Yes, you are understanding it correctly. The idea is that you give the "requesters" access to the data, then enable them to do their thing with it (with training / support / shadowing) and publish their results as "data-products" so that others can leverage it too in their own "data products".

The "data mesh" is essentially the collection of these independent "data-products".

We already see management problems with self-service analytics like PowerBI, Tableau & Looker. Its too easy for people to create dashboards / reports that are subtly wrong and which cause confusion. There is a balance between empowering to build data products and centralised control. Too much empowerment of people who don't understand the right way to do something leads to a horrible mess of contradictory data. Not enough, and people can't effectively do their job. Governance and process is the key to finding the balance and enforcing it.

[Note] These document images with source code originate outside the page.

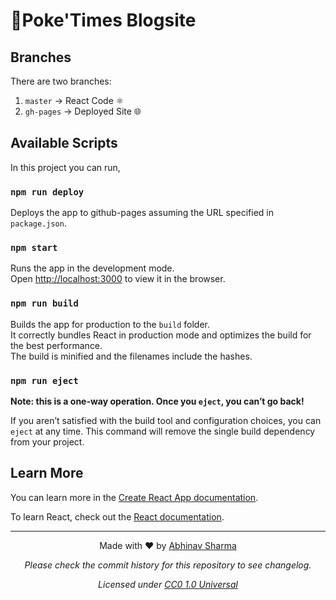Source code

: # 🐩Poke'Times Blogsite

## Branches

There are two branches:

1. `master` → React Code ⚛
2. `gh-pages` → Deployed Site 🌐

## Available Scripts

In this project you can run,

### `npm run deploy`

Deploys the app to github-pages assuming the URL specified in `package.json`.<br />

### `npm start`

Runs the app in the development mode.<br />
Open [http://localhost:3000](http://localhost:3000) to view it in the browser.

### `npm run build`

Builds the app for production to the `build` folder.<br />
It correctly bundles React in production mode and optimizes the build for the best performance. <br/>
The build is minified and the filenames include the hashes.<br />

### `npm run eject`

**Note: this is a one-way operation. Once you `eject`, you can’t go back!**

If you aren’t satisfied with the build tool and configuration choices, you can `eject` at any time. This command will remove the single build dependency from your project.

## Learn More

You can learn more in the [Create React App documentation](https://facebook.github.io/create-react-app/docs/getting-started).

To learn React, check out the [React documentation](https://reactjs.org/).

---

<p align="center">Made with ❤ by <a href="https://abhinavsharma.dev/">Abhinav Sharma</a></p>
<p align="center"><i>Please check the commit history for this repository to see changelog.</i></p>
<p align="center"><i>Licensed under <a href="/LICENSE">CC0 1.0 Universal</a></i></p>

The issue with the data-mesh is that there isn't really any great tooling to support the management or development of data products, or a data-mesh generally. I am sure this will change over time as vendors start building hype around it.

a bit self serving but I would recommend reading about Airbnb's Minerva (which I created). we leverage this data mesh concept to allow teams to define data independently and then Minerva handles blending the data from different teams together with guaranteed consistency.

you can read more here: https://medium.com/airbnb-engineering/airbnb-metric-computat...

I help run the data mesh community and yup, 100%. There's a reason data mesh is catching on as fast as it is because, if done right, it really feels like it can solve a lot of the agility/scalability problems people feel re data/analytics now. It is NOT a silver bullet but it can potentially really help companies towards that (obnoxiously named and overused) goal of being data driven.
Agree. We see this a lot at clients whom we work with. While I agree with data mesh on a philosophical/ principles level, at the implementation level, it creates a division between data “haves” (those who have the engineering know-how to write parallel processing jobs) and data “have nots”.

End result - implementation of data mesh might deepen the divide between data "haves" and the data "have nots".

A better way could be to implement Trino, Starburst, or Tetmon EdgeSet (where I am co-founder of), to realise the vision of data mesh.